"That would mean the destruction of us both. They would know in an hour that I had betrayed them, and before dawn we should be again in their hands. The whole neighbourhood is in league with them. In three days' time they will not be able to make out which of the bones are yours. Hasten! Tarry not!"
Sir Simon thereupon vowed to God that if he escaped from thence, and the realm ever righted itself again, he would return thither to release his bride and take vengeance on the murderers of his brother. He did everything that Siona wished. His sword in one hand, his torch in the other, the card of deliverance round his body, he cautiously stepped upon the bridge of sighs, and when it gave way beneath him, he softly descended into the terrible abyss, from whose depths a dull howling greeted him.
"God be with you!" cried the voice of Siona above his head, when he already stood at the bottom of the well. He lifted the torch and lit up everything around him. There lay his brother Michael, his beautiful head crushed to death. The two bloodhounds, which were licking up his blood, fell back before the torch into the darkness; their blood-red eyes sparkled in the distance.
Sir Simon kissed the face of his dead brother, and suffered him not to lie there for the wild beasts, but threw him over his shoulder and carried him through the long corridor till he came to the forest. The two dogs followed him all the way, but dare not attack him because of the torch.
In the forest beyond he dug a grave for the dead body, piled a great heap of stones upon it, cut crosses in the bark of four trees which towered above it so that he might recognize the spot, and earnestly prayed God to allow him to rest there in peace.
The north star now led him onwards towards the Carpathians.
Two nights he travelled continuously; in the daytime he kept closely under cover.
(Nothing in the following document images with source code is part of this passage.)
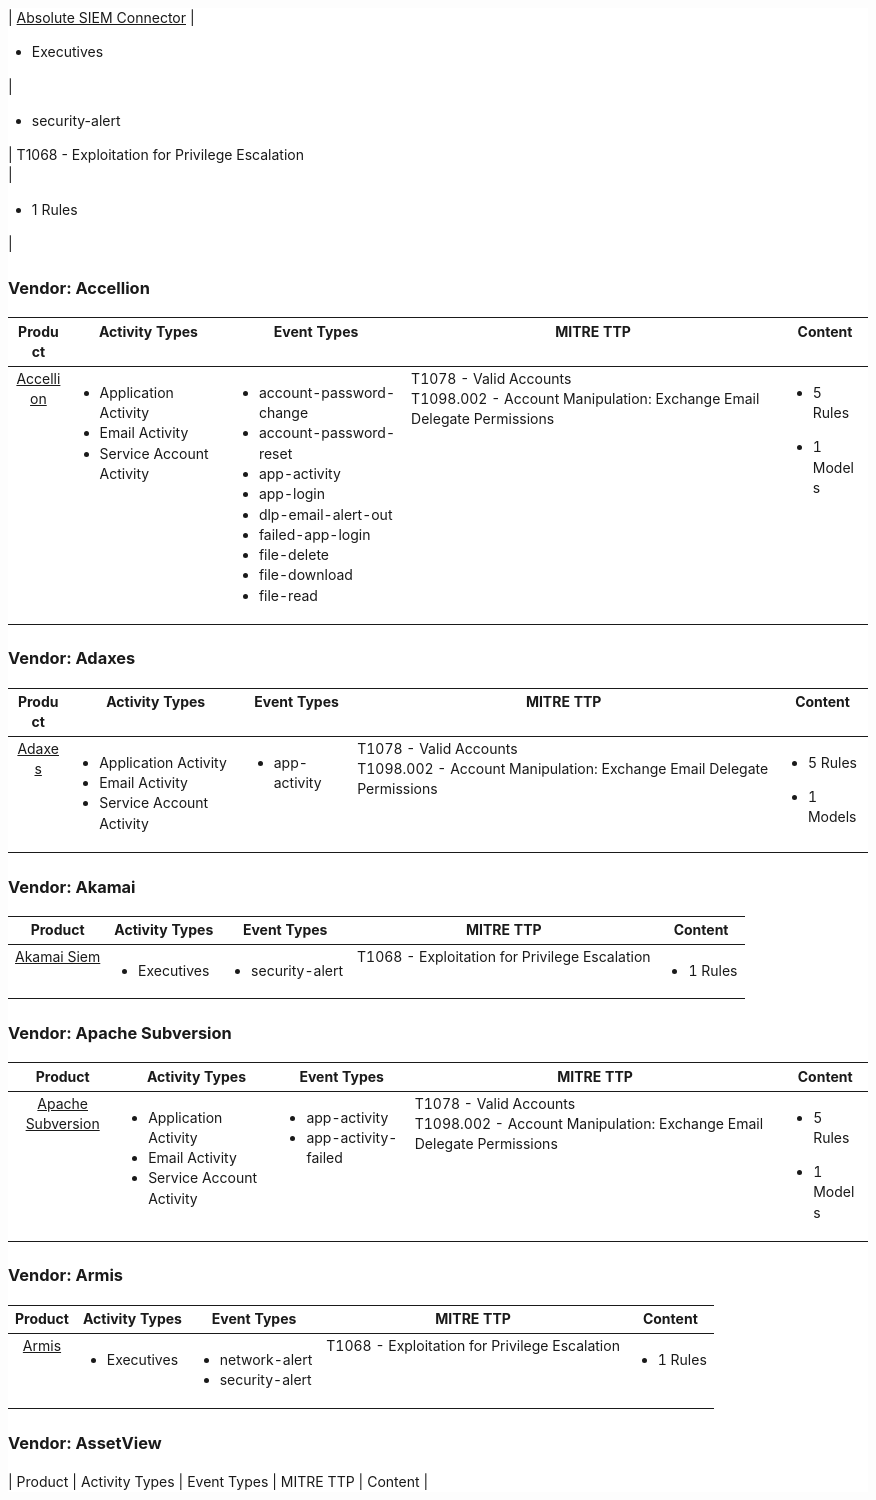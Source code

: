 | [Absolute SIEM Connector](../DataSources/datasource_absolute_absolute_siem_connector.md) | <ul><li>Executives</li></ul> | <ul><li>security-alert</li></li></ul> | T1068 - Exploitation for Privilege Escalation<br> | <ul><li>1 Rules</li></ul> |
### Vendor: Accellion
|                            Product                            | Activity Types                                                                                 | Event Types                                                                                                                                                                                                                           | MITRE TTP                                                                                           | Content                                             |
|:-------------------------------------------------------------:| ---------------------------------------------------------------------------------------------- | ------------------------------------------------------------------------------------------------------------------------------------------------------------------------------------------------------------------------------------- | --------------------------------------------------------------------------------------------------- | --------------------------------------------------- |
| [Accellion](../DataSources/datasource_accellion_accellion.md) | <ul><li>Application Activity</li><li>Email Activity</li><li>Service Account Activity</li></ul> | <ul><li>account-password-change</li><li>account-password-reset</li><li>app-activity</li><li>app-login</li><li>dlp-email-alert-out</li><li>failed-app-login</li><li>file-delete</li><li>file-download</li><li>file-read</li></li></ul> | T1078 - Valid Accounts<br>T1098.002 - Account Manipulation: Exchange Email Delegate Permissions<br> | <ul><li>5 Rules</li></ul><ul><li>1 Models</li></ul> |
### Vendor: Adaxes
|                       Product                        | Activity Types                                                                                 | Event Types                         | MITRE TTP                                                                                           | Content                                             |
|:----------------------------------------------------:| ---------------------------------------------------------------------------------------------- | ----------------------------------- | --------------------------------------------------------------------------------------------------- | --------------------------------------------------- |
| [Adaxes](../DataSources/datasource_adaxes_adaxes.md) | <ul><li>Application Activity</li><li>Email Activity</li><li>Service Account Activity</li></ul> | <ul><li>app-activity</li></li></ul> | T1078 - Valid Accounts<br>T1098.002 - Account Manipulation: Exchange Email Delegate Permissions<br> | <ul><li>5 Rules</li></ul><ul><li>1 Models</li></ul> |
### Vendor: Akamai
|                            Product                             | Activity Types               | Event Types                           | MITRE TTP                                         | Content                   |
|:--------------------------------------------------------------:| ---------------------------- | ------------------------------------- | ------------------------------------------------- | ------------------------- |
| [Akamai Siem](../DataSources/datasource_akamai_akamai_siem.md) | <ul><li>Executives</li></ul> | <ul><li>security-alert</li></li></ul> | T1068 - Exploitation for Privilege Escalation<br> | <ul><li>1 Rules</li></ul> |
### Vendor: Apache Subversion
|                                        Product                                        | Activity Types                                                                                 | Event Types                                                     | MITRE TTP                                                                                           | Content                                             |
|:-------------------------------------------------------------------------------------:| ---------------------------------------------------------------------------------------------- | --------------------------------------------------------------- | --------------------------------------------------------------------------------------------------- | --------------------------------------------------- |
| [Apache Subversion](../DataSources/datasource_apache_subversion_apache_subversion.md) | <ul><li>Application Activity</li><li>Email Activity</li><li>Service Account Activity</li></ul> | <ul><li>app-activity</li><li>app-activity-failed</li></li></ul> | T1078 - Valid Accounts<br>T1098.002 - Account Manipulation: Exchange Email Delegate Permissions<br> | <ul><li>5 Rules</li></ul><ul><li>1 Models</li></ul> |
### Vendor: Armis
|                      Product                      | Activity Types               | Event Types                                                 | MITRE TTP                                         | Content                   |
|:-------------------------------------------------:| ---------------------------- | ----------------------------------------------------------- | ------------------------------------------------- | ------------------------- |
| [Armis](../DataSources/datasource_armis_armis.md) | <ul><li>Executives</li></ul> | <ul><li>network-alert</li><li>security-alert</li></li></ul> | T1068 - Exploitation for Privilege Escalation<br> | <ul><li>1 Rules</li></ul> |
### Vendor: AssetView
|                            Product                            | Activity Types               | Event Types                                                                                                              | MITRE TTP                                         | Content                   |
On the third day at dawn he beheld in the distance the simple cross on the hilltop, of which the hermit had told him.
It was indeed the Stone of Refuge.
The worthy and valiant Templars, the Red Brothers, as the common folks called them, had built there a place of refuge for the fugitives of the whole kingdom, and whenever a vagrant Tatar band came after them they were bravely repulsed, and could not take them by force.
And in the third year the hand of the Lord swept away from the bereaved Magyar land the hordes of Gog and Magog, and every one returned to his devastated fatherland.